The Noiret was left dry and everything was bottled on March 24, 2013.
By now, it was time to get back into the vineyard and start pruning for the 2013 season. The spring progressed normally and we expected to see bud break first on the Marquette
then Traminette and finally the Chambourcin. As expected the Marquette began showing buds around April 21, but there was a little activity on the Chambourcin and even less on the Traminette. After a couple of weeks the Chambourcin started to show buds and we began to worry about the Traminette. By mid May, we were not seeing the buds we expected on the Traminette.
We began our investigation into what might be the Traminette problem the third week in May. We tested the soil, the grape leaves and everything else we could. There were several pieces of the puzzle that were probably contributory to the problem but we were unable to find a “smoking gun” and never did determine the exact cause of the Traminette problem. On advice from Purdue, we re-tubed all the Traminette to bring all the shoots/suckers back up from the roots.
By mid-July, >85% of the Traminette had significant growth. However, we determined that about 100 Traminette vines would need to be replaced. All the grow tubes were removed in mid August.
2013 Indy International Wine Competition
Now back to the Valvin Muscat. We decided to enter both the Muscat and Noiret into the 2013 Indy International Wine Competition, Amateur Division, held annually at Purdue.
In 2013 there were 512 wines entered in the Amateur Competition out of which 32 received Double Gold, 46 Gold, and 190 Silver. There were 213 entries made with exclusively Indiana grapes with only six trophies awarded.
Our Valvin Muscat won the “Indiana Grown Amateur Wine of the Year” trophy. (http://www.indyinternational.org/winners/trophies/year/2013/type/amateur/ ) The Noiret won a Gold Medal.
With the success of the 2013 competition, we decided to make wine from the 2013 harvest but limit it to just white. So for the 2013 harvest we went with the Vidal Blanc, at 23.7° Brix, pH of 3.49 and Total Acidity (TA) of 5.18 g/L. Primary fermentation was started on October 9, 2013 and completed on November 16. This fermentation took longer than usual due to a “stuck” which required re-inoculation.
Meanwhile, back in the vineyard, by Thanksgiving 2013, we had put everything to bed, so to speak. Little did we know what was coming…

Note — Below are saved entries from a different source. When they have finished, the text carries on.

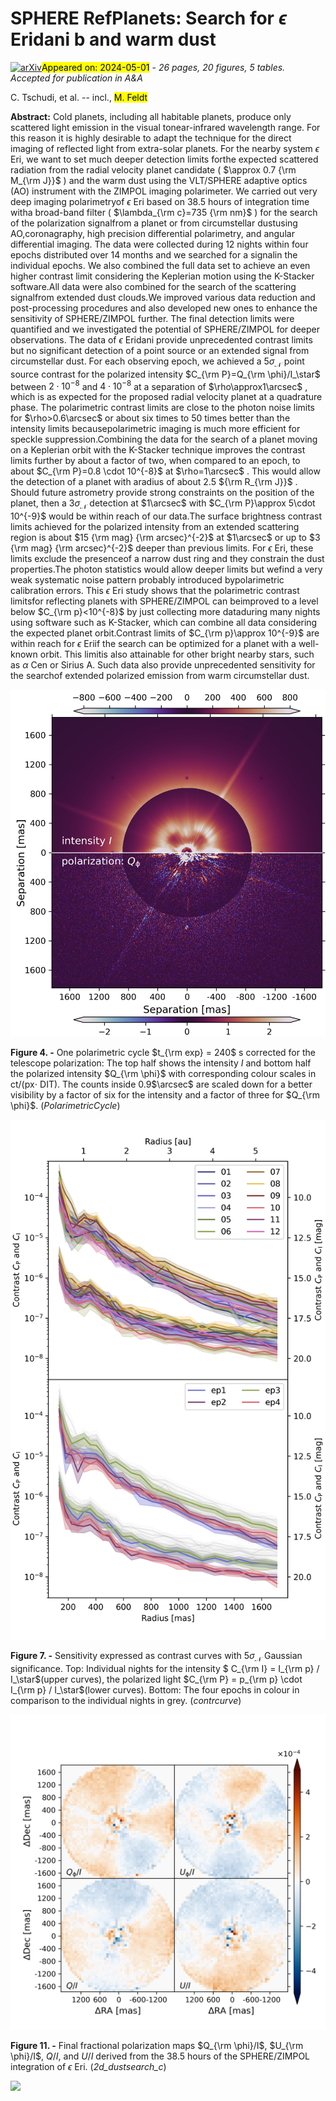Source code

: <div class="macros" style="visibility:hidden;">
$\newcommand{\ensuremath}{}$
$\newcommand{\xspace}{}$
$\newcommand{\object}[1]{\texttt{#1}}$
$\newcommand{\farcs}{{.}''}$
$\newcommand{\farcm}{{.}'}$
$\newcommand{\arcsec}{''}$
$\newcommand{\arcmin}{'}$
$\newcommand{\ion}[2]{#1#2}$
$\newcommand{\textsc}[1]{\textrm{#1}}$
$\newcommand{\hl}[1]{\textrm{#1}}$
$\newcommand{\footnote}[1]{}$
$\newcommand{\sntot}[0]{(\mathrm{S/N})_{\mathrm{tot}}}$
$\newcommand{\snks}[0]{(\mathrm{S/N})_{\mathrm{KS}}}$</div>



<div id="title">

# SPHERE RefPlanets: Search for $\epsilon$ Eridani b and warm dust

</div>
<div id="comments">

[![arXiv](https://img.shields.io/badge/arXiv-2404.19504-b31b1b.svg)](https://arxiv.org/abs/2404.19504)<mark>Appeared on: 2024-05-01</mark> -  _26 pages, 20 figures, 5 tables. Accepted for publication in A&A_

</div>
<div id="authors">

C. Tschudi, et al. -- incl., <mark>M. Feldt</mark>

</div>
<div id="abstract">

**Abstract:** Cold planets, including all habitable planets, produce only scattered light emission in the visual tonear-infrared wavelength range. For this reason it is highly desirable to adapt the technique for the direct imaging of reflected light from extra-solar planets. For the nearby system $\epsilon$ Eri, we want to set much deeper detection limits forthe expected scattered radiation from the radial velocity planet candidate ( $\approx 0.7 {\rm M_{\rm J}}$ ) and the warm dust using the VLT/SPHERE adaptive optics (AO) instrument with the ZIMPOL imaging polarimeter. We carried out very deep imaging polarimetryof $\epsilon$ Eri based on 38.5 hours of integration time witha broad-band filter ( $\lambda_{\rm c}=735 {\rm nm}$ ) for the search of the polarization signalfrom a planet or from circumstellar dustusing AO,coronagraphy, high precision differential polarimetry, and angular differential imaging. The data were collected during 12 nights within four epochs distributed over 14 months and we searched for a signalin the individual epochs. We also combined the full data set to achieve an even higher contrast limit  considering the Keplerian motion using the K-Stacker software.All data were also combined for the search of the scattering signalfrom extended dust clouds.We improved various data reduction and post-processing procedures and also developed new ones to enhance the sensitivity of SPHERE/ZIMPOL further. The final detection limits were quantified and we investigated the potential of SPHERE/ZIMPOL for deeper observations. The data of $\epsilon$ Eridani provide unprecedented contrast limits but no significant detection of a point source or an extended signal from circumstellar dust. For each observing epoch, we achieved a $5 \sigma_{\mathcal{N}}$ point source contrast for the polarized intensity $C_{\rm P}=Q_{\rm \phi}/I_\star$ between $2\cdot 10^{-8}$ and $4\cdot 10^{-8}$ at a separation of $\rho\approx1\arcsec$ , which is as expected for the proposed radial velocity planet at a quadrature phase. The polarimetric contrast limits are close to the photon noise limits for $\rho>0.6\arcsec$ or about six times to 50 times better than the intensity limits becausepolarimetric imaging is much more efficient for speckle suppression.Combining the data for the search of a planet moving on a Keplerian orbit with the K-Stacker technique improves the contrast limits further by about a factor of two, when compared to an epoch, to about $C_{\rm P}=0.8 \cdot 10^{-8}$ at $\rho=1\arcsec$ . This would allow the detection of a planet with aradius of about 2.5 ${\rm R_{\rm J}}$ . Should future astrometry provide strong constraints on the position of the planet, then a $3 \sigma_{\mathcal{N}}$ detection at $1\arcsec$ with $C_{\rm P}\approx 5\cdot 10^{-9}$ would be within reach of our data.The surface brightness contrast limits achieved for the polarized intensity from an extended scattering region is about $15 {\rm mag} {\rm arcsec}^{-2}$ at $1\arcsec$ or up to $3 {\rm mag} {\rm arcsec}^{-2}$ deeper than previous limits. For $\epsilon$ Eri, these limits exclude the presenceof a narrow dust ring and they constrain the dust properties.The photon statistics would allow deeper limits but wefind a very weak systematic noise pattern probably introduced bypolarimetric calibration errors. This $\epsilon$ Eri study shows that the polarimetric contrast limitsfor reflecting planets with SPHERE/ZIMPOL can beimproved to a level below $C_{\rm p}<10^{-8}$ by just collecting more dataduring many nights using software such as K-Stacker, which can combine all data considering the expected planet orbit.Contrast limits of $C_{\rm p}\approx 10^{-9}$ are within reach for $\epsilon$ Eriif the search can be optimized for a planet with a well-known orbit. This limitis also attainable for other bright nearby stars, such as $\alpha$ Cen or Sirius A. Such data also provide unprecedented sensitivity for the searchof extended polarized emission from warm circumstellar dust.

</div>

<div id="div_fig1">

<img src="tmp_2404.19504/./img/Fig5.png" alt="Fig4" width="100%"/>

**Figure 4. -** One polarimetric cycle $t_{\rm exp} = 240$ s
corrected for the telescope polarization: The top half shows the intensity
$I$ and bottom half the polarized intensity $Q_{\rm \phi}$ with corresponding colour
scales in ct/(px$\cdot$ DIT).
The counts inside 0.9$\arcsec$ are scaled down for a better visibility by a factor of six for the intensity and a factor of three
for $Q_{\rm \phi}$.
 (*PolarimetricCycle*)

</div>
<div id="div_fig2">

<img src="tmp_2404.19504/./img/Fig8.png" alt="Fig7" width="100%"/>

**Figure 7. -** Sensitivity expressed as contrast curves with $5 \sigma_{\mathcal{N}}$ Gaussian significance. Top: Individual nights for the intensity $ C_{\rm I} = I_{\rm p} / I_\star$(upper curves), the polarized light $C_{\rm P} = p_{\rm p} \cdot I_{\rm p} / I_\star$(lower curves). Bottom: The four epochs in colour in comparison to the individual nights in grey. (*contrcurve*)

</div>
<div id="div_fig3">

<img src="tmp_2404.19504/./img/Fig13.png" alt="Fig11" width="100%"/>

**Figure 11. -** 
Final fractional polarization maps
$Q_{\rm \phi}/I$, $U_{\rm \phi}/I$, $Q/I$, and $U/I$ derived from the 38.5 hours of the SPHERE/ZIMPOL integration of $\epsilon$ Eri.
 (*2d_dustsearch_c*)

</div><div id="qrcode"><img src=https://api.qrserver.com/v1/create-qr-code/?size=100x100&data="https://arxiv.org/abs/2404.19504"></div>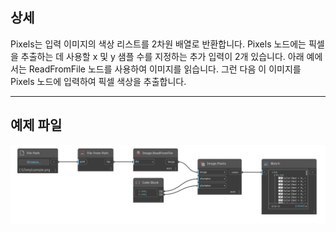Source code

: ## 상세
Pixels는 입력 이미지의 색상 리스트를 2차원 배열로 반환합니다. Pixels 노드에는 픽셀을 추출하는 데 사용할 x 및 y 샘플 수를 지정하는 추가 입력이 2개 있습니다. 아래 예에서는 ReadFromFile 노드를 사용하여 이미지를 읽습니다. 그런 다음 이 이미지를 Pixels 노드에 입력하여 픽셀 색상을 추출합니다.
___
## 예제 파일

![Pixels](./DSCore.IO.Image.Pixels_img.jpg)

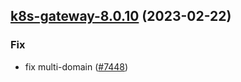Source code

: 

## [k8s-gateway-8.0.10](https://github.com/succelle/charts/compare/k8s-gateway-8.0.9...k8s-gateway-8.0.10) (2023-02-22)

### Fix

- fix multi-domain ([#7448](https://github.com/succelle/charts/issues/7448))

Beginning on January 6/7, 2014, the temperature dropped to a bone chilling-18* Fwhich was the lowest temperature recorded since 1994. At that point we were concerned, but not too worried, because we had chosen the three varietals we did due their cold hardiness. Although, we were probably stressing the Chambourcin more than the others due to our northern Indiana location. On January 11, we did an assessment of the vines and were surprised to note that all seemed to have weathered the cold temps okay. However, there was more to come. Over the next several weeks, the now well known “Polar Vortex” was all over us and we had more record breaking temps that lasted for several days in a row with each episode.
As we found out when spring finally arrived, the winter had had a major impact. It was not that is was so much the cold temperatures alone but the combination of the cold temps for several days in a row followed by another and another episode that had taken its toll on the vineyards. It was reported that Indiana Vineyards lost are much as 75-percent of their grape yields in 2014 year because of the last winter’s deep freeze. (http://wbaa.org/post/harsh-winter-sapping-states-wine-grape-crops)
In neighboring Ohio, the Ohio Wine Producers Association reported in early July 2014 that all Northeastern Ohio Wineries from Avon east to the Pennsylvania line suffered deep losses to the wine grape crop. They are quoted saying, “There was a 100-percent crop loss for 2014 for all vinifera wine varieties.” (http://www.newsnet5.com/weather/weather-news/federal-govt-to-assess-local-wine-grape-losses)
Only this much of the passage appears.